Sedangkan untuk perusahaan jasa, maka ini berguna didalam menganalisis teknologi yang mendukung produk-produk jasa
yang dikeluarkan. Misalnya:

Public Social Oriented-Kedokteran, Biaya akuisisi peralatan medis dan infrastrukturnya. Ini akan berdampak pada nilai jual atas jasa
yang diberikan dengan menggunakan teknologi yang diakuisisi. Dunia kedokteran juga akan menjangkau masayrakat lapisan bawah
jika dimungkinkan dan sesuai dengan fungsinya. Karena biaya operasional peralatan dapat ditekan secara optimal (bukan minimal).
Public Commercial Oriented - Telekomunikasi, Biaya akuisisi teknologi dan infrastrukturnya. Ini juga akan berdampak pada nilai
jual atas jasa utama dan VAS yang dikeluarkan. Dengan akuisisi biaya yang optimal (bukan minimal-yang akan mempengaruhi
kualitas), maka nilai yang diberikan kepada konsumen juga akan lebih reasonable. Hal ini juga akan mendorong kreatifitas untuk
memiliki Value Added Services dan memiliki daya saing yang tinggi.

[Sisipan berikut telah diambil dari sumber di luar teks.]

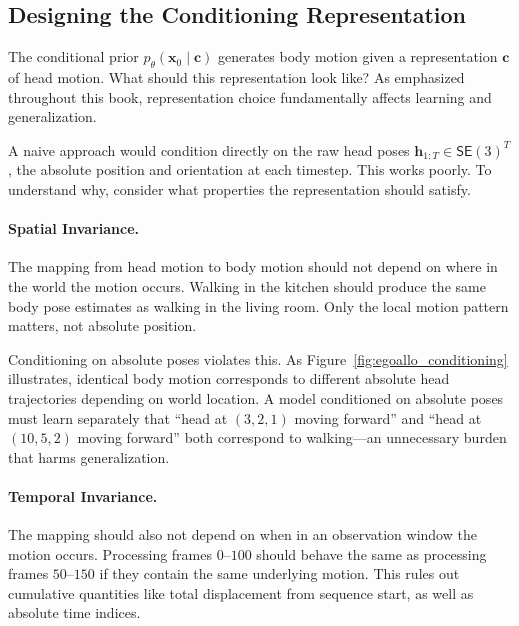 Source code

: \documentclass[../../book-main.tex]{subfiles}
\begin{document}
\subsection{Designing the Conditioning Representation}
\label{sub:egoallo_representation}

The conditional prior $p_\theta(\boldsymbol{x}_0 \mid \boldsymbol{c})$ generates
body motion given a representation $\boldsymbol{c}$ of head motion. What
should this representation look like? As emphasized throughout this
book, representation choice fundamentally affects learning and generalization.

A naive approach would condition directly on the raw head poses
$\boldsymbol{h}_{1:T} \in \mathsf{SE}(3)^T$, the absolute position
and orientation
at each timestep. This works poorly. To understand why, consider what
properties the representation should satisfy.

\paragraph{Spatial Invariance.}
The mapping from head motion to body motion should not depend on
where in the world the motion occurs. Walking in the kitchen should
produce the same body pose estimates as walking in the living room.
Only the local motion pattern matters, not absolute position.

Conditioning on absolute poses violates this. As
Figure~\ref{fig:egoallo_conditioning} illustrates, identical body
motion corresponds to different absolute head trajectories depending
on world location. A model conditioned on absolute poses must learn
separately that ``head at $(3,2,1)$ moving forward'' and ``head at
$(10,5,2)$ moving forward'' both correspond to walking---an
unnecessary burden that harms generalization.

\paragraph{Temporal Invariance.}
The mapping should also not depend on when in an observation window
the motion occurs. Processing frames $0$--$100$ should behave the
same as processing frames $50$--$150$ if they contain the same
underlying motion. This rules out cumulative quantities like total
displacement from sequence start, as well as absolute time indices.
\end{document}
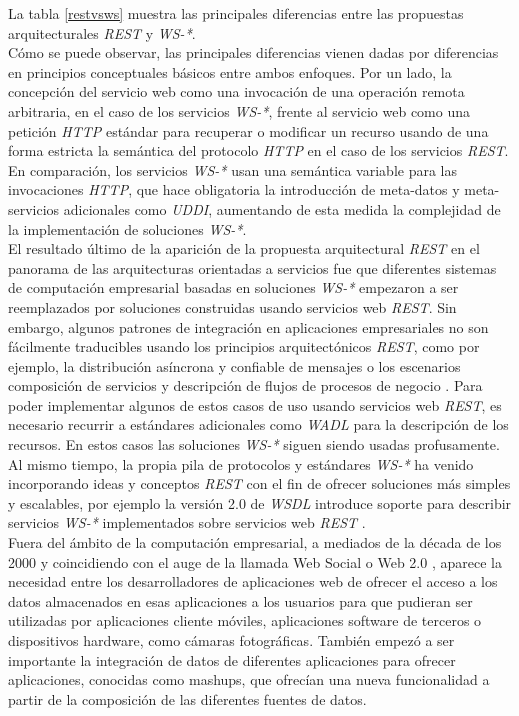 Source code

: La tabla \ref{restvsws} muestra las principales diferencias entre las propuestas arquitecturales \textit{REST} y \textit{WS-*}.\\
C\'omo se puede observar, las principales diferencias vienen dadas por diferencias en principios conceptuales b\'asicos entre ambos enfoques. Por un lado, la concepci\'on del servicio web como una invocaci\'on de una operaci\'on remota arbitraria, en el caso de los servicios \textit{WS-*}, frente al servicio web como una petici\'on \textit{HTTP} est\'andar para recuperar o modificar un recurso usando de una forma estricta la sem\'antica del protocolo \textit{HTTP} en el caso de los servicios \textit{REST}. En comparaci\'on, los servicios \textit{WS-*} usan una sem\'antica variable para las invocaciones \textit{HTTP}, que hace obligatoria la introducci\'on de meta-datos y meta-servicios adicionales como \textit{UDDI}, aumentando de esta medida la complejidad de la implementaci\'on de soluciones \textit{WS-*}.\\
El resultado \'ultimo de la aparici\'on de la propuesta arquitectural \textit{REST} en el panorama de las arquitecturas orientadas a servicios fue que diferentes sistemas de computaci\'on empresarial basadas en soluciones \textit{WS-*} empezaron a ser reemplazados por soluciones construidas usando servicios web \textit{REST}. Sin embargo, algunos patrones de integraci\'on en aplicaciones empresariales no son f\'acilmente traducibles usando los principios arquitect\'onicos \textit{REST}, como por ejemplo, la distribuci\'on as\'incrona y confiable de mensajes o los escenarios composici\'on de servicios y descripci\'on de flujos de procesos de negocio \cite{pautasso2008restful}. Para poder implementar algunos de estos casos de uso usando servicios web \textit{REST}, es necesario recurrir a est\'andares adicionales como \textit{WADL} \cite{wadl} para la descripci\'on de los recursos. En estos casos las soluciones \textit{WS-*} siguen siendo usadas profusamente.\\
Al mismo tiempo, la propia pila de protocolos y est\'andares \textit{WS-*} ha venido incorporando ideas y conceptos \textit{REST} con el fin de ofrecer soluciones m\'as simples y escalables, por ejemplo la versi\'on 2.0 de \textit{WSDL} introduce soporte para describir servicios \textit{WS-*} implementados sobre servicios web \textit{REST} \cite{takase2008definition}.\\
Fuera del \'ambito de la computaci\'on empresarial, a mediados de la d\'ecada de los 2000 y coincidiendo con el auge de la llamada Web Social o Web 2.0 \cite{murugesan2007understanding}, aparece la necesidad entre los desarrolladores de aplicaciones web de ofrecer el acceso a los datos almacenados en esas aplicaciones a los usuarios para que pudieran ser utilizadas por aplicaciones cliente m\'oviles, aplicaciones software de terceros o dispositivos hardware, como c\'amaras fotogr\'aficas. Tambi\'en empez\'o a ser importante la integraci\'on de datos de diferentes aplicaciones para ofrecer aplicaciones, conocidas como mashups, que ofrec\'ian una nueva funcionalidad a partir de la composici\'on de las diferentes fuentes de datos.\\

Government, Mendorong terciptanya lapangan pekerjaan bagi masyarakat Indonesia. Sebab, mendorong untuk tumbuhnya sektor ril
dimana produk dapat diperoleh didalam negeri (baik dalam bentuk investasi dari dalam negeri maupun investasi asing), akan
menumbuhkan tingkat lapangan pekerjaan (dengan kata lain menurunkan angka pengangguran). Juga mendorong excess produk yang
memiliki kualitas untuk di ekspor hingga neraca perdagangan dapat di “manage” dengan baik. Memang hal ini tidak bisa diperoleh
dalam waktu dekat, namun dengan perencanaan yang baik (misalnya penerapan know how yang diperoleh dari luar negeri/pendidikan
warga Negara Indonesia yang diperoleh dari baik beasiswa maupun riset dapat di implementasikan sehingga memperbaiki kurva
belajar, meningkatkan produktifitas dan menurunkan failure cost).

5. SARAN
Perlu adanya kajian lebih jauh lagi mengenai dampak ekonomi global, Sosial dan politik serta mengintegrasikan secara komprehensif
untuk menghasilkan keluaran yang optimal atas wacana ini.